## WHAT IS EXPECTED
Every line in the entries that holds "valor" should be identified and copied.

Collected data
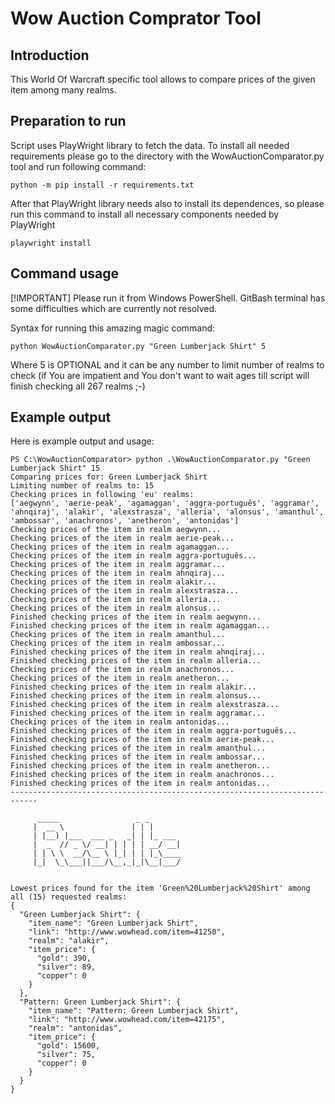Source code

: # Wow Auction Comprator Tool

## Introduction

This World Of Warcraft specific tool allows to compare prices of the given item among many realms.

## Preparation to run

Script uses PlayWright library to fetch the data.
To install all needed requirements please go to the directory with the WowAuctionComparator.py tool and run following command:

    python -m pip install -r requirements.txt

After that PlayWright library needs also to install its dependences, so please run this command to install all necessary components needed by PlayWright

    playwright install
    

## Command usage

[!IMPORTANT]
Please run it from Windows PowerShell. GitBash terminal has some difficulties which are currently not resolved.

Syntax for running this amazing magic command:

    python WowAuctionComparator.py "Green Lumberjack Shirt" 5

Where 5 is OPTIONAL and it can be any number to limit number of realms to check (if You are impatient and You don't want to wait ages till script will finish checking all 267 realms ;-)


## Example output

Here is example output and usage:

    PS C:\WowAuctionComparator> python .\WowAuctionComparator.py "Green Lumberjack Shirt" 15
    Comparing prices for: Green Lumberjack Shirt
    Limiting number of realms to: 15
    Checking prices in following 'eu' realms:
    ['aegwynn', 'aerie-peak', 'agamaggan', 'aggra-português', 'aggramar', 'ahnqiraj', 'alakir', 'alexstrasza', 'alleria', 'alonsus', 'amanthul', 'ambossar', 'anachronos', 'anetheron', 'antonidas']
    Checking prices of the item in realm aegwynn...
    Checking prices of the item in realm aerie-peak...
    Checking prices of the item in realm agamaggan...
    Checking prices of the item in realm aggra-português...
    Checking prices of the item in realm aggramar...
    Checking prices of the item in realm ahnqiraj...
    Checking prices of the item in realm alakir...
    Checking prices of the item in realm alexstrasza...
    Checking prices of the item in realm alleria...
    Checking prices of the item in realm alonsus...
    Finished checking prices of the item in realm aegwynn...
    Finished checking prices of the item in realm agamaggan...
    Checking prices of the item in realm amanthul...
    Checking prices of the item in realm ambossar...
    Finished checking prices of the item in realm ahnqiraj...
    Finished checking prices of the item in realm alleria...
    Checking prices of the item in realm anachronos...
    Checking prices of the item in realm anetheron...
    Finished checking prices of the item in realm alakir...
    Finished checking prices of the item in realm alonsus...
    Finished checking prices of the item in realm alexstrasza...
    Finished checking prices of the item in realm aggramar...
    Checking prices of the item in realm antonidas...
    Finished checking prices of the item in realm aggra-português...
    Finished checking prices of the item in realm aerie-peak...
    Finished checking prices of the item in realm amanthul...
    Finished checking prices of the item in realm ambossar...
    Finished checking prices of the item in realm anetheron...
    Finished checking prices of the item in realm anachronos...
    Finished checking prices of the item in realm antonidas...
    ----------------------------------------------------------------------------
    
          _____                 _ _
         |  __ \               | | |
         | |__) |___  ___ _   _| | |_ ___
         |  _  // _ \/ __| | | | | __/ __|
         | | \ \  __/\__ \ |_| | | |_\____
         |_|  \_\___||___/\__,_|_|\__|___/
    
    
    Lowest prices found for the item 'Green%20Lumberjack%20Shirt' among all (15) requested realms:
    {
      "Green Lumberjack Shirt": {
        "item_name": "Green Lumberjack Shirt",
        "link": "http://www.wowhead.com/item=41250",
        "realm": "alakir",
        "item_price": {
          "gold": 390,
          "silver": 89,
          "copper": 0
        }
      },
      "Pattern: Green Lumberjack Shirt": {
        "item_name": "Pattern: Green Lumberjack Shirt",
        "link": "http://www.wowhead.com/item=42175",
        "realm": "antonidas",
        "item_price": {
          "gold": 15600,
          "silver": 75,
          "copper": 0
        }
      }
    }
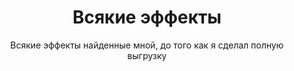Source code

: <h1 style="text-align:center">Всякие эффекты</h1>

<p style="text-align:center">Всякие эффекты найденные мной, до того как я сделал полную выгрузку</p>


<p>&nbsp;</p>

...

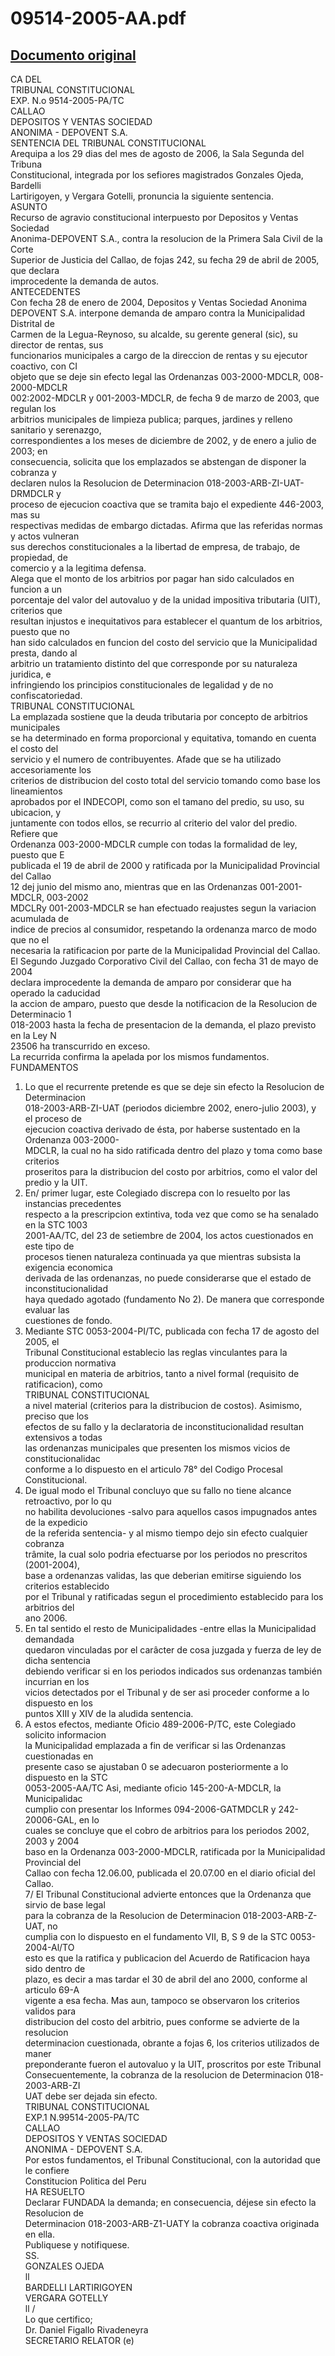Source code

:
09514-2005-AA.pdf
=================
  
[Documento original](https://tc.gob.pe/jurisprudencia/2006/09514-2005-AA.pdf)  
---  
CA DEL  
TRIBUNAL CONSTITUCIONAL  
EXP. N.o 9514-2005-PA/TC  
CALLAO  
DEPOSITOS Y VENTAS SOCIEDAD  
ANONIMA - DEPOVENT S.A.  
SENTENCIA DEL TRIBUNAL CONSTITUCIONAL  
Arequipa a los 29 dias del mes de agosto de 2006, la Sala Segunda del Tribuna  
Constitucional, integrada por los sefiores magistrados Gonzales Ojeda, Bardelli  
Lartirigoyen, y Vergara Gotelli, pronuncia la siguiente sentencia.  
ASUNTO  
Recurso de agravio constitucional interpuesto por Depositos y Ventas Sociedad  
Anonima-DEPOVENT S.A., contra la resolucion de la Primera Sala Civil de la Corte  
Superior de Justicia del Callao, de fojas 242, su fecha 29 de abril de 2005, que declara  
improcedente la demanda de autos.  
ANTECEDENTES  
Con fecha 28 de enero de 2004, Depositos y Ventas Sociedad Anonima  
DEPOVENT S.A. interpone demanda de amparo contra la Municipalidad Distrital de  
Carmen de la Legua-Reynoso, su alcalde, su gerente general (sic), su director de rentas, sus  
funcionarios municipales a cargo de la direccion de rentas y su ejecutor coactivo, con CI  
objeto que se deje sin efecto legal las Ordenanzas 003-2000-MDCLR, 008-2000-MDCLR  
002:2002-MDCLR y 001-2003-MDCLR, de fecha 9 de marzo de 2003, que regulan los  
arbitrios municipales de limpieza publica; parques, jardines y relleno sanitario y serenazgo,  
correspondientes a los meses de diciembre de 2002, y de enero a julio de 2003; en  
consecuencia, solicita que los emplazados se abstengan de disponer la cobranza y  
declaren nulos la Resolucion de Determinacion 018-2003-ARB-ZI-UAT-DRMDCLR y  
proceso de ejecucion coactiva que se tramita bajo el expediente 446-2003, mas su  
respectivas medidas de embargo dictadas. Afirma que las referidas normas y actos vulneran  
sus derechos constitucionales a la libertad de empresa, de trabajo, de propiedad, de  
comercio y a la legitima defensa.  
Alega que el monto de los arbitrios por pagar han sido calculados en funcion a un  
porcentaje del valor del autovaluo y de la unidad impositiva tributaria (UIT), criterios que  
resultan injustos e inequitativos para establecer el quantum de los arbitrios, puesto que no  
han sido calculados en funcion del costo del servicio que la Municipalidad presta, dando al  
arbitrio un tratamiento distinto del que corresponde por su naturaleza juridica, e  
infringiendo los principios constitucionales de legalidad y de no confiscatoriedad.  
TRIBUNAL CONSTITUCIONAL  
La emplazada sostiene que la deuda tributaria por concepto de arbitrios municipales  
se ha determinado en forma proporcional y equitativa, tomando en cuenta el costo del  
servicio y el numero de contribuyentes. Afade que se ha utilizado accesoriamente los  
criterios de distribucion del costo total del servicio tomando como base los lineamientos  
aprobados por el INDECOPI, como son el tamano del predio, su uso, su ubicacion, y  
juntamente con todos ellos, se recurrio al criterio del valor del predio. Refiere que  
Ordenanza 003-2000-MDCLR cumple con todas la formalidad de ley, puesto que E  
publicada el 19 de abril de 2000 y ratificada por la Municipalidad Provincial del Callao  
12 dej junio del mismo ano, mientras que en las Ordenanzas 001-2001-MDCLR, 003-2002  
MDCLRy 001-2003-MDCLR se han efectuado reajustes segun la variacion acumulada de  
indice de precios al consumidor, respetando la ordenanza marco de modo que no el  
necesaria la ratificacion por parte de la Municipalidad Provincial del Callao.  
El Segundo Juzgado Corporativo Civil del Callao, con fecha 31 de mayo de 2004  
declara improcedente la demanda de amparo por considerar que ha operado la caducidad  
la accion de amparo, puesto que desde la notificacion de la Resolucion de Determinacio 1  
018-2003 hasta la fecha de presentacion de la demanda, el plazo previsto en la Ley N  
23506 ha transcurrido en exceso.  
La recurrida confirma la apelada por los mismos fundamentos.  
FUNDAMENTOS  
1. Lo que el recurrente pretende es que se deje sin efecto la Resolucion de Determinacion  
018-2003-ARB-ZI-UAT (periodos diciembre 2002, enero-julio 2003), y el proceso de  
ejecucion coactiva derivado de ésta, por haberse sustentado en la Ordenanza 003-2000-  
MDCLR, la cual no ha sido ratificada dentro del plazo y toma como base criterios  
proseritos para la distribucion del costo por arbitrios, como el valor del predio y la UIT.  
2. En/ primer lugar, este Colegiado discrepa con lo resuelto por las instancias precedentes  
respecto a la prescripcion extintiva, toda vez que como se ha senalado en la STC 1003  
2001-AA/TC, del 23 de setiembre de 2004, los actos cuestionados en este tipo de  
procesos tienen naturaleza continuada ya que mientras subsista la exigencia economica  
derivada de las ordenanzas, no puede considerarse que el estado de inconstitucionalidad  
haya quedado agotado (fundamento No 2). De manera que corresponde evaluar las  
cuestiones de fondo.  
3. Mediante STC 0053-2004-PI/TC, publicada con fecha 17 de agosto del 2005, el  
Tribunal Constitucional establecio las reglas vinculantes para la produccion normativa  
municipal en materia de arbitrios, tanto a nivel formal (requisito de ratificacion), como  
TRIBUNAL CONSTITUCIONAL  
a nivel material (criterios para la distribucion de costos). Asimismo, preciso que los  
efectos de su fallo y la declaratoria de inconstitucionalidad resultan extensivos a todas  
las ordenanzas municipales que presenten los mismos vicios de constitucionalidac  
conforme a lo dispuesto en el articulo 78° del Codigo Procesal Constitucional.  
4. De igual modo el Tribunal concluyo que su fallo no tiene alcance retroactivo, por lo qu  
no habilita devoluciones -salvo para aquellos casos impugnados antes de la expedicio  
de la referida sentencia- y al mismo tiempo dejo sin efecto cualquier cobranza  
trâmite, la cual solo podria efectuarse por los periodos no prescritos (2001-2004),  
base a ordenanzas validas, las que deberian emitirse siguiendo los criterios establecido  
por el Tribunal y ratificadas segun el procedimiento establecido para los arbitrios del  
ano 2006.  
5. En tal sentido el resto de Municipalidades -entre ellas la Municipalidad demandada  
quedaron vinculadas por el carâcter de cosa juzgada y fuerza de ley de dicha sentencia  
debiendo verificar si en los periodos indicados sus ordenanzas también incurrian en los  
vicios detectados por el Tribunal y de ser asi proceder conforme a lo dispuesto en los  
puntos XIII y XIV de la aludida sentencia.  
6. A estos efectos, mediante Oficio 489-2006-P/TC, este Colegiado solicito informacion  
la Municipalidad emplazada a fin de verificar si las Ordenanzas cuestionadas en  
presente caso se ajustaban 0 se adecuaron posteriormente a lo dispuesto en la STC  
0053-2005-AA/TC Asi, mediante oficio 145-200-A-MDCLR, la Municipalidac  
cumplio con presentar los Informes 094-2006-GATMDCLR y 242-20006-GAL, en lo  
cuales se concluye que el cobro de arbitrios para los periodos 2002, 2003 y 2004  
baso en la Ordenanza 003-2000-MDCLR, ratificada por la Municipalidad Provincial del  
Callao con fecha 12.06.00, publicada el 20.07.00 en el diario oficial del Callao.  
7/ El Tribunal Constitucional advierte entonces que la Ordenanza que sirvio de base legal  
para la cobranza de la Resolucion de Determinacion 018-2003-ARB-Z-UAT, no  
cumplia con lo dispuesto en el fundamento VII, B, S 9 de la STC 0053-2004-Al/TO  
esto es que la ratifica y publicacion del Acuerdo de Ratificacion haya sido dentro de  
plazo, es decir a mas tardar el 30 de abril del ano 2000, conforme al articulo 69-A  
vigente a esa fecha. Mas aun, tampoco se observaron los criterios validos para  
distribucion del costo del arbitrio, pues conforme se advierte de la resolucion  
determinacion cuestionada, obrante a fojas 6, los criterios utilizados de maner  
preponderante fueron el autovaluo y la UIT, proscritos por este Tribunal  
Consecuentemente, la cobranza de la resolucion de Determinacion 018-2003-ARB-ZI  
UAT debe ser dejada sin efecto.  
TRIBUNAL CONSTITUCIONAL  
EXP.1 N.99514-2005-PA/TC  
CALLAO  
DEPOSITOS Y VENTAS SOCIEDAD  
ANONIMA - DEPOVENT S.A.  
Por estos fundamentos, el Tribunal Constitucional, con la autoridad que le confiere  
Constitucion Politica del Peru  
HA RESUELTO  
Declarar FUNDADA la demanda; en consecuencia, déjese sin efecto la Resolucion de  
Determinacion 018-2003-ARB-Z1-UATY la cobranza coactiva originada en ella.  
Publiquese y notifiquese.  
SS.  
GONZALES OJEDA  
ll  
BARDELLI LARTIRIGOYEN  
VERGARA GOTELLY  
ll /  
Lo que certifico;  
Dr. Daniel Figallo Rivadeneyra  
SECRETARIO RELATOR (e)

## ANSWER TO THIS EXERCISE
porcentaje del valor del autovaluo y de la unidad impositiva tributaria (UIT), criterios que  
juntamente con todos ellos, se recurrio al criterio del valor del predio. Refiere que  
proseritos para la distribucion del costo por arbitrios, como el valor del predio y la UIT.  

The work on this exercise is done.